ベツレヘムに2年ぶりに響く祝祭、ガザ停戦下のクリスマスが映す希望と現実
2年間の沈黙を破り、ベツレヘムでクリスマス祝祭が再開された。ガザ停戦下の喜びの裏で、イスラエル軍の作戦や経済的苦境など、パレスチナが直面する厳しい現実を浮き彫りにする。
ベツレヘムの広場に、2年ぶりに祝祭の音楽が戻ってきた。しかし、その喜びの裏には、今も続く紛争の影が色濃く落とされている。イエス・キリストの生誕地とされるヨルダン川西岸の都市ベツレヘムで2025年12月24日、クリスマスを祝う伝統的な行事が再開された。ガザ地区での戦争を受け、2023年と2024年は中止されており、市民や巡礼者にとって待望の祝祭となった。
希望の光と紛争の影
アルジャジーラの報道によると、ベツレヘムの聖誕広場にはスカウト隊の奏でるドラムや金管楽器の音が鳴り響き、クリスマスキャロルとパレスチナの伝統音楽が融合した。式典には、パレスチナおよび周辺地域で最高位のカトリック聖職者であるエルサレム・ラテン総大司教、ピエルバッティスタ・ピッツァバッラ氏も出席。「ここベツレヘムで、私は光の存在に気づきました。それは太陽の光だけでなく、皆さんの美しい顔の光です」と語り、希望のメッセージを伝えた。
しかし、祝祭の雰囲気の裏側では、厳しい現実が続いていた。イスラエル軍によるヨルダン川西岸での軍事作戦は継続しており、式典のわずか数時間前にも近隣の難民キャンプで若者3人が拘束されたと報じられている。
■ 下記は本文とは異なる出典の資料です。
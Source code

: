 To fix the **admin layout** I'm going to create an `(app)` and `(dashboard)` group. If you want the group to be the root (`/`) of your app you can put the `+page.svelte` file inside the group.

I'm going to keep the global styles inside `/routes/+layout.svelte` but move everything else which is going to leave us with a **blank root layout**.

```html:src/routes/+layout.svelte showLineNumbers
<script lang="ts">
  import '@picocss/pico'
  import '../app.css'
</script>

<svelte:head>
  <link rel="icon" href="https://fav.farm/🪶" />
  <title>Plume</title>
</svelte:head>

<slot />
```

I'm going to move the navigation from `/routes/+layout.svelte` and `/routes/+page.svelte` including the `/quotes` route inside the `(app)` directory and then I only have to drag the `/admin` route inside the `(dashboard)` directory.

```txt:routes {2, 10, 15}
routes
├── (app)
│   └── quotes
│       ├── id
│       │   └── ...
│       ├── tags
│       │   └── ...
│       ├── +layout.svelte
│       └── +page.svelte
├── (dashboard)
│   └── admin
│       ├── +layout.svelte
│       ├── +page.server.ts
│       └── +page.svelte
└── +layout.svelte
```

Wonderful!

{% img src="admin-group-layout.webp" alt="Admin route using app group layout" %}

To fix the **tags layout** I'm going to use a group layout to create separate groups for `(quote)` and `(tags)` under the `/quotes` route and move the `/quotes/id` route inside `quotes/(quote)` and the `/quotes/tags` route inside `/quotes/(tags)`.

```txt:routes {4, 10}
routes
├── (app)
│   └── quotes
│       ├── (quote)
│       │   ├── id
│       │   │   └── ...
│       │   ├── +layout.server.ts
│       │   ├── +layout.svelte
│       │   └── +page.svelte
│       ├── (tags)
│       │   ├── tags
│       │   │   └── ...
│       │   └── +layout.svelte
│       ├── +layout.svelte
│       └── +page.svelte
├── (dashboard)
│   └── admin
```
ガザ地区では10月に停戦が始まったものの、イスラエルによる散発的な攻撃は続いている。ピッツァバッラ総大司教は最近ガザを訪問した経験に触れ、「完全な破壊を目撃しましたが、その中で生きることへの情熱を感じました」と述べ、パレスチナ人の強靭さを強調した。
観光業の脆弱な回復
ベツレヘムの経済は観光業に大きく依存しており、過去2年間の祝祭中止は深刻な打撃を与えた。パレスチナ観光省によれば、年初からのホテル稼働率はわずか25%にとどまり、パレスチナホテル協会のエリアス・アルジャ会長は、今年の損失額が3億ドルに上ると指摘している。
今回の祝祭再開は、経済回復への一筋の光となっている。アルジャ会長によると、クリスマスの2日間でホテル稼働率は80%まで急上昇し、約8,000人の訪問者を迎えた。しかし、現地の商店主からは、訪問者の多くはイスラエル国内に住むパレスチナ人や外国人労働者であり、本格的な観光客の回復には至っていないとの声も聞かれる。ある土産物店の店主は「ベツレヘムを巨大な刑務所に変えた包囲が終わることを祈っている」と語った。